分析哲学を含む本書の難解な論理と格闘した。

三作目の小説を執筆するにあたってどうしても考え抜きたいテーマである。

今日は手応えを感じた。

難解な本に体当たりして収穫があれば達成感を感じる。

・・・

じっくりと精読をした。要所要所でメモを取り、流れを掴むことに努めた。

まずはヒュームが定義する「事実」をメモ。

“ヒュームの「事実」という概念は、それについて感覚可能な「印象」が存在しうるような何かであるにすぎません” P25

ヒュームは、知覚が伴わなければ事実にはなり得ないという態度である。

「倫理的な現象」や「倫理的な概念」といった抽象は知覚できないから事実にはなり得ないというヒュームの構えは理解できた。

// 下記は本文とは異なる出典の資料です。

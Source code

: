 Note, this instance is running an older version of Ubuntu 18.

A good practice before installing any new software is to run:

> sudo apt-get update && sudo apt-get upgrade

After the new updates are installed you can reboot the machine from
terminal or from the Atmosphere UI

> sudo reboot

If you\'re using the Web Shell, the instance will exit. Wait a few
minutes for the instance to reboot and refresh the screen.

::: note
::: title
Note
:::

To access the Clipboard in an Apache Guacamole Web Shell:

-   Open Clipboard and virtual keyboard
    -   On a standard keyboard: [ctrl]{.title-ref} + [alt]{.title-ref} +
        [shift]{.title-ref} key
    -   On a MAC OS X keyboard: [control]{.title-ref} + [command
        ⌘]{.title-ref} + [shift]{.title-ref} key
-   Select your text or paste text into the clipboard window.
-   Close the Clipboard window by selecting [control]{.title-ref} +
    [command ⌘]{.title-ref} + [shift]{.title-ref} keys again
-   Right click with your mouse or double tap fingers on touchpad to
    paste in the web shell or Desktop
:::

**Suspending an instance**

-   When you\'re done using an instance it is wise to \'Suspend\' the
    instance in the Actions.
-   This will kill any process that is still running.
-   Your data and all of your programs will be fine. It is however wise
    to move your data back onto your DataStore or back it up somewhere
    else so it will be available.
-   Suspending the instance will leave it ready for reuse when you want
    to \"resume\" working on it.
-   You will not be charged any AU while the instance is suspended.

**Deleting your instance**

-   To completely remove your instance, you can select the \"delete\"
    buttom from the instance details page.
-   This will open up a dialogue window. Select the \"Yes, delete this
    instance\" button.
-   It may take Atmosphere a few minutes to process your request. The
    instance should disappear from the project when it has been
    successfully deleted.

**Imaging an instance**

パトナム氏はこれに解説を加える。当時は「原子」ですら想像上の概念でしかなかった。今でいえば「暗黒物質」のようなものだ。

しかし相対性理論が成功を収めたことによって、このヒュームの考え方は完璧であると言えない状況だ。

しかし論理実証主義者カルナップは事実は観測可能でなければならない、という考えに固執した。

やがて紆余曲折を経て、考えを修正。とはいえ、「多少」の修正にとどまった。

あくまで事実的内容は「科学的言明の体系」から説明されなければならないとカルナップは考えていた。

「残酷」といった心情的な言葉についてはどういう扱いになるだろうか。著者はこの点について「観察的ー理論的」の二分法で説明した。

青い、熱い、より大きい、といった言葉は観察可能な傾向性を持つため「観察的」である。

「残酷」は観察可能な傾向性にはないため、「理論的」かどうか検討する必要がある。

著者いわく、カルナップはこの問いに対して「それはウェーバーの神秘的な了解」もしくは「形而上学的無意味」と答えるだろう、とされた。

第一章では、「事実/価値」の二分法の崩壊の意味が少し理解できた。

科学哲学側からの主張と倫理学者の主張には対立があるためにややこしくなり過ぎている。

著者はいう。感情は主観的であるが、それはなんらかの普遍的な法則に依拠していないことを意味しない。要するに感情を数学的に、客観的に記述することが不可能に近いことが問題なのである。

著者は言う。

“私が主張しているのは、客観性を記述と等値することはもうやめるべき時だ、ということです” P39

第二章が気になるところである。

・・・

数学、物理、化学などの理系学問は白黒ハッキリさせたがる。というよりも、ハッキリさせることが必然的に要請される。

これらは理論によって黒、規約によって白になるグレーゾーンを許容しない。

この排他性が倫理の多面性と相容れないような気がするのであった。

倫理を「議論のための議論」と片付けるのは容易い。

ソクラテスのように深い議論が無意味だとは思えない。そして深い議論をしなければ見えないものもあるように思う。